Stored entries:
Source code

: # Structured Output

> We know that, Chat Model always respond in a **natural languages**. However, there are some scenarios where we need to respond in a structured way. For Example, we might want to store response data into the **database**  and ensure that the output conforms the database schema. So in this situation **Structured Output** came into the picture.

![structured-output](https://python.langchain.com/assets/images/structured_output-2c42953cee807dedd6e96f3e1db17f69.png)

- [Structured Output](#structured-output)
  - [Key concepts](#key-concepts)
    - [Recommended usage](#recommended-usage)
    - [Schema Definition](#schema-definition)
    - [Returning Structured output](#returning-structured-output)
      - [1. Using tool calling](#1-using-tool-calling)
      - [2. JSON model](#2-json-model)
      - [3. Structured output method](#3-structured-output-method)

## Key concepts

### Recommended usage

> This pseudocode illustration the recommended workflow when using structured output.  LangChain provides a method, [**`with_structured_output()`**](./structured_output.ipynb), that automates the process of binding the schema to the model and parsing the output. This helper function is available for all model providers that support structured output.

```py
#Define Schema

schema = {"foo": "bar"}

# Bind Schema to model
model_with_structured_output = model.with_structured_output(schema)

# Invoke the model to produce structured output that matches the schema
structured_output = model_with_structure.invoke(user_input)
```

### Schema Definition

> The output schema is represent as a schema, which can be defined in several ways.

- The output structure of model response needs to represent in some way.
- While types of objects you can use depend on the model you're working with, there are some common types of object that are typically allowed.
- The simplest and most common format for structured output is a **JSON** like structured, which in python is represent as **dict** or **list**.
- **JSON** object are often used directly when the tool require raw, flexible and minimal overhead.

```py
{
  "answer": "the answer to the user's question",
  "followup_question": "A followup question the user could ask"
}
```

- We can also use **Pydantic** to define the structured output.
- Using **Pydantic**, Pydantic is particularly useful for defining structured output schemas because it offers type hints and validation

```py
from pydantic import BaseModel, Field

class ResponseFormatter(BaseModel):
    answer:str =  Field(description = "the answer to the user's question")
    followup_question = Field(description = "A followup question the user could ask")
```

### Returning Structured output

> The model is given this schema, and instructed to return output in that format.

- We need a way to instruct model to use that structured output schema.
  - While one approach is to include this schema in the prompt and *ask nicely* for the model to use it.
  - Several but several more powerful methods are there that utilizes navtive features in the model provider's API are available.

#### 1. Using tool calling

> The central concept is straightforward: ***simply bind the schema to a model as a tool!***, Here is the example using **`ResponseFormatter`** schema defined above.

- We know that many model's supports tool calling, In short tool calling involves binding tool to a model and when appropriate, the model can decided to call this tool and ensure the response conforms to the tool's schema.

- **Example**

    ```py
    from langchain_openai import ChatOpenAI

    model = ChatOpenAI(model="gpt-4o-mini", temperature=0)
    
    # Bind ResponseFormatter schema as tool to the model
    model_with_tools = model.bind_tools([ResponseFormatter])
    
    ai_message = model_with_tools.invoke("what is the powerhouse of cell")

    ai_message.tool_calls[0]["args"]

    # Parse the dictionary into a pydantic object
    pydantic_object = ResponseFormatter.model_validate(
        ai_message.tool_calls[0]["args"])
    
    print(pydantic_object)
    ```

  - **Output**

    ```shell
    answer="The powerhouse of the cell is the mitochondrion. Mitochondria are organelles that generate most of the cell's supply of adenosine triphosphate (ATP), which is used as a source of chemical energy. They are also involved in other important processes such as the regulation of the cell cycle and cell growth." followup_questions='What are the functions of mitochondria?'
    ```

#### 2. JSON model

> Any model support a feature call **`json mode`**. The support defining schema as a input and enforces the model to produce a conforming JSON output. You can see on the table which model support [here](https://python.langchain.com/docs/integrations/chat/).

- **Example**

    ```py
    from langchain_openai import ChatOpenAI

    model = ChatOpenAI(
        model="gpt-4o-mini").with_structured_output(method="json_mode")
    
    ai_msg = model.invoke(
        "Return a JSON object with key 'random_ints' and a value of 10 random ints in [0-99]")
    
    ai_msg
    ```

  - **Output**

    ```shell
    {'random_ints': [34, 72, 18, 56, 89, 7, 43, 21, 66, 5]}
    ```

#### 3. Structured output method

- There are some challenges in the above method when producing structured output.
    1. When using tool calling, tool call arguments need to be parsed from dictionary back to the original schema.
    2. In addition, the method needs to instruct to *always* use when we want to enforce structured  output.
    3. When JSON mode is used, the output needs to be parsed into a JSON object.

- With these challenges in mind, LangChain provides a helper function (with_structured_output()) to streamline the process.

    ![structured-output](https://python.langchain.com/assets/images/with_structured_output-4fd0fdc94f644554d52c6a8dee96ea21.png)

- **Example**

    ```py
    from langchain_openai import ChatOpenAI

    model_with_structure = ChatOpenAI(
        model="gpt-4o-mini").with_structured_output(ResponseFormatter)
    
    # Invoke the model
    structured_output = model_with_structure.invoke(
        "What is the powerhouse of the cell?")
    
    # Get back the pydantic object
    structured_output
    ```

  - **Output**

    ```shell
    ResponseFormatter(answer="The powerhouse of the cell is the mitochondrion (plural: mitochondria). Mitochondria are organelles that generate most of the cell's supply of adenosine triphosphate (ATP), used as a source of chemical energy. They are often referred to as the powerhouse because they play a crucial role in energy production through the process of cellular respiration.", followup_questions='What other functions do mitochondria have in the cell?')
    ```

* **Problem description**: Copy out each line of the records character for character.

* **Task output**:
Source code

: # Structured Output

> We know that, Chat Model always respond in a **natural languages**. However, there are some scenarios where we need to respond in a structured way. For Example, we might want to store response data into the **database**  and ensure that the output conforms the database schema. So in this situation **Structured Output** came into the picture.

![structured-output](https://python.langchain.com/assets/images/structured_output-2c42953cee807dedd6e96f3e1db17f69.png)

- [Structured Output](#structured-output)
  - [Key concepts](#key-concepts)
    - [Recommended usage](#recommended-usage)
    - [Schema Definition](#schema-definition)
    - [Returning Structured output](#returning-structured-output)
      - [1. Using tool calling](#1-using-tool-calling)
      - [2. JSON model](#2-json-model)
      - [3. Structured output method](#3-structured-output-method)

## Key concepts

### Recommended usage

> This pseudocode illustration the recommended workflow when using structured output.  LangChain provides a method, [**`with_structured_output()`**](./structured_output.ipynb), that automates the process of binding the schema to the model and parsing the output. This helper function is available for all model providers that support structured output.

```py
#Define Schema

schema = {"foo": "bar"}

# Bind Schema to model
model_with_structured_output = model.with_structured_output(schema)

# Invoke the model to produce structured output that matches the schema
structured_output = model_with_structure.invoke(user_input)
```

### Schema Definition

> The output schema is represent as a schema, which can be defined in several ways.

- The output structure of model response needs to represent in some way.
- While types of objects you can use depend on the model you're working with, there are some common types of object that are typically allowed.
- The simplest and most common format for structured output is a **JSON** like structured, which in python is represent as **dict** or **list**.
- **JSON** object are often used directly when the tool require raw, flexible and minimal overhead.

```py
{
  "answer": "the answer to the user's question",
  "followup_question": "A followup question the user could ask"
}
```

- We can also use **Pydantic** to define the structured output.
- Using **Pydantic**, Pydantic is particularly useful for defining structured output schemas because it offers type hints and validation

```py
from pydantic import BaseModel, Field

class ResponseFormatter(BaseModel):
    answer:str =  Field(description = "the answer to the user's question")
    followup_question = Field(description = "A followup question the user could ask")
```

### Returning Structured output

> The model is given this schema, and instructed to return output in that format.

- We need a way to instruct model to use that structured output schema.
  - While one approach is to include this schema in the prompt and *ask nicely* for the model to use it.
  - Several but several more powerful methods are there that utilizes navtive features in the model provider's API are available.

#### 1. Using tool calling

> The central concept is straightforward: ***simply bind the schema to a model as a tool!***, Here is the example using **`ResponseFormatter`** schema defined above.

- We know that many model's supports tool calling, In short tool calling involves binding tool to a model and when appropriate, the model can decided to call this tool and ensure the response conforms to the tool's schema.

- **Example**

    ```py
    from langchain_openai import ChatOpenAI

    model = ChatOpenAI(model="gpt-4o-mini", temperature=0)
    
    # Bind ResponseFormatter schema as tool to the model
    model_with_tools = model.bind_tools([ResponseFormatter])
    
    ai_message = model_with_tools.invoke("what is the powerhouse of cell")

    ai_message.tool_calls[0]["args"]

    # Parse the dictionary into a pydantic object
    pydantic_object = ResponseFormatter.model_validate(
        ai_message.tool_calls[0]["args"])
    
    print(pydantic_object)
    ```

  - **Output**

    ```shell
    answer="The powerhouse of the cell is the mitochondrion. Mitochondria are organelles that generate most of the cell's supply of adenosine triphosphate (ATP), which is used as a source of chemical energy. They are also involved in other important processes such as the regulation of the cell cycle and cell growth." followup_questions='What are the functions of mitochondria?'
    ```

#### 2. JSON model

> Any model support a feature call **`json mode`**. The support defining schema as a input and enforces the model to produce a conforming JSON output. You can see on the table which model support [here](https://python.langchain.com/docs/integrations/chat/).

- **Example**

    ```py
    from langchain_openai import ChatOpenAI

    model = ChatOpenAI(
        model="gpt-4o-mini").with_structured_output(method="json_mode")
    
    ai_msg = model.invoke(
        "Return a JSON object with key 'random_ints' and a value of 10 random ints in [0-99]")
    
    ai_msg
    ```

  - **Output**

    ```shell
    {'random_ints': [34, 72, 18, 56, 89, 7, 43, 21, 66, 5]}
    ```

#### 3. Structured output method

- There are some challenges in the above method when producing structured output.
    1. When using tool calling, tool call arguments need to be parsed from dictionary back to the original schema.
    2. In addition, the method needs to instruct to *always* use when we want to enforce structured  output.
    3. When JSON mode is used, the output needs to be parsed into a JSON object.

- With these challenges in mind, LangChain provides a helper function (with_structured_output()) to streamline the process.

    ![structured-output](https://python.langchain.com/assets/images/with_structured_output-4fd0fdc94f644554d52c6a8dee96ea21.png)

- **Example**

    ```py
    from langchain_openai import ChatOpenAI

    model_with_structure = ChatOpenAI(
        model="gpt-4o-mini").with_structured_output(ResponseFormatter)
    
    # Invoke the model
    structured_output = model_with_structure.invoke(
        "What is the powerhouse of the cell?")
    
    # Get back the pydantic object
    structured_output
    ```

  - **Output**

    ```shell
    ResponseFormatter(answer="The powerhouse of the cell is the mitochondrion (plural: mitochondria). Mitochondria are organelles that generate most of the cell's supply of adenosine triphosphate (ATP), used as a source of chemical energy. They are often referred to as the powerhouse because they play a crucial role in energy production through the process of cellular respiration.", followup_questions='What other functions do mitochondria have in the cell?')
    ```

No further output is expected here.